Could the records below please be retyped exactly, with their pictures left out?

# # #

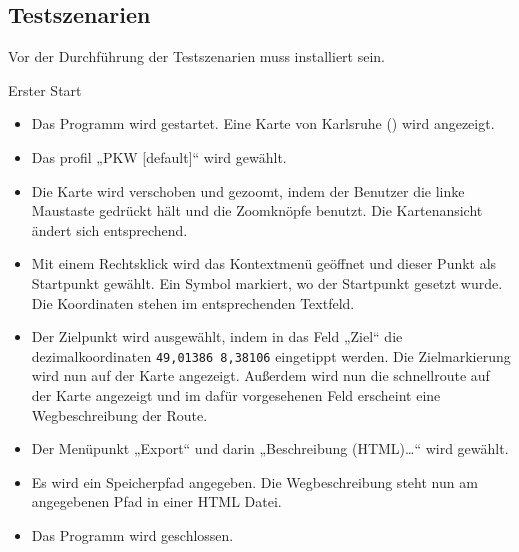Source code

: \documentclass[a4paper, 11pt]{article}
\makeatletter
\def\namedlabel#1#2{\begingroup
    #2%
    \def\@currentlabel{#2}%
    \phantomsection\label{#1}\endgroup
}
\newcommand{\oitem}[2]{
  \@ifundefined{c@oitem#1}{\newcounter{oitem#1}}{} %
  \addtocounter{oitem#1}{10}
  \item[\namedlabel{#1:#2}{/#1\arabic{oitem#1}/}]
}
\makeatother
\begin{document}
\subsection{Testszenarien}
Vor der Durchführung der Testszenarien muss \routeKIT installiert sein.
\begin{description}
\oitem{TS}{ersterStart} Erster Start\\
\begin{itemize}
\item Das Programm \routeKIT wird gestartet. Eine Karte von Karlsruhe () wird angezeigt.
\item Das \gls{profil} „PKW [default]“ wird gewählt.
\item Die Karte wird verschoben und gezoomt, indem der Benutzer die linke Maustaste gedrückt hält und die Zoomknöpfe benutzt. Die Kartenansicht ändert sich entsprechend.
\item Mit einem Rechtsklick wird das Kontextmenü geöffnet und dieser Punkt als Startpunkt gewählt. Ein Symbol markiert, wo der Startpunkt gesetzt wurde. Die Koordinaten stehen im entsprechenden Textfeld.
\item Der Zielpunkt wird ausgewählt, indem in das Feld „Ziel“ die \gls{dezimalkoordinaten} \texttt{49,01386 8,38106} eingetippt werden. Die Zielmarkierung wird nun auf der Karte angezeigt. Außerdem wird nun die \gls{schnellroute} auf der Karte angezeigt und im dafür vorgesehenen Feld erscheint eine Wegbeschreibung der Route.
\item Der  Menüpunkt „Export“ und darin „Beschreibung (HTML)\ldots“ wird gewählt.
\item Es wird ein Speicherpfad angegeben. Die Wegbeschreibung steht nun am angegebenen Pfad in einer HTML Datei.
\item Das Programm wird geschlossen.
\end{itemize}



\end{description}
\end{document}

# # #

● **Exercise solution**
Source code

: \documentclass[a4paper, 11pt]{article}
\makeatletter
\def\namedlabel#1#2{\begingroup
    #2%
    \def\@currentlabel{#2}%
    \phantomsection\label{#1}\endgroup
}
\newcommand{\oitem}[2]{
  \@ifundefined{c@oitem#1}{\newcounter{oitem#1}}{} %
  \addtocounter{oitem#1}{10}
  \item[\namedlabel{#1:#2}{/#1\arabic{oitem#1}/}]
}
\makeatother
\begin{document}
\subsection{Testszenarien}
Vor der Durchführung der Testszenarien muss \routeKIT installiert sein.
\begin{description}
\oitem{TS}{ersterStart} Erster Start\\
\begin{itemize}
\item Das Programm \routeKIT wird gestartet. Eine Karte von Karlsruhe () wird angezeigt.
\item Das \gls{profil} „PKW [default]“ wird gewählt.
\item Die Karte wird verschoben und gezoomt, indem der Benutzer die linke Maustaste gedrückt hält und die Zoomknöpfe benutzt. Die Kartenansicht ändert sich entsprechend.
\item Mit einem Rechtsklick wird das Kontextmenü geöffnet und dieser Punkt als Startpunkt gewählt. Ein Symbol markiert, wo der Startpunkt gesetzt wurde. Die Koordinaten stehen im entsprechenden Textfeld.
\item Der Zielpunkt wird ausgewählt, indem in das Feld „Ziel“ die \gls{dezimalkoordinaten} \texttt{49,01386 8,38106} eingetippt werden. Die Zielmarkierung wird nun auf der Karte angezeigt. Außerdem wird nun die \gls{schnellroute} auf der Karte angezeigt und im dafür vorgesehenen Feld erscheint eine Wegbeschreibung der Route.
\item Der  Menüpunkt „Export“ und darin „Beschreibung (HTML)\ldots“ wird gewählt.
\item Es wird ein Speicherpfad angegeben. Die Wegbeschreibung steht nun am angegebenen Pfad in einer HTML Datei.
\item Das Programm wird geschlossen.
\end{itemize}



\end{description}
\end{document}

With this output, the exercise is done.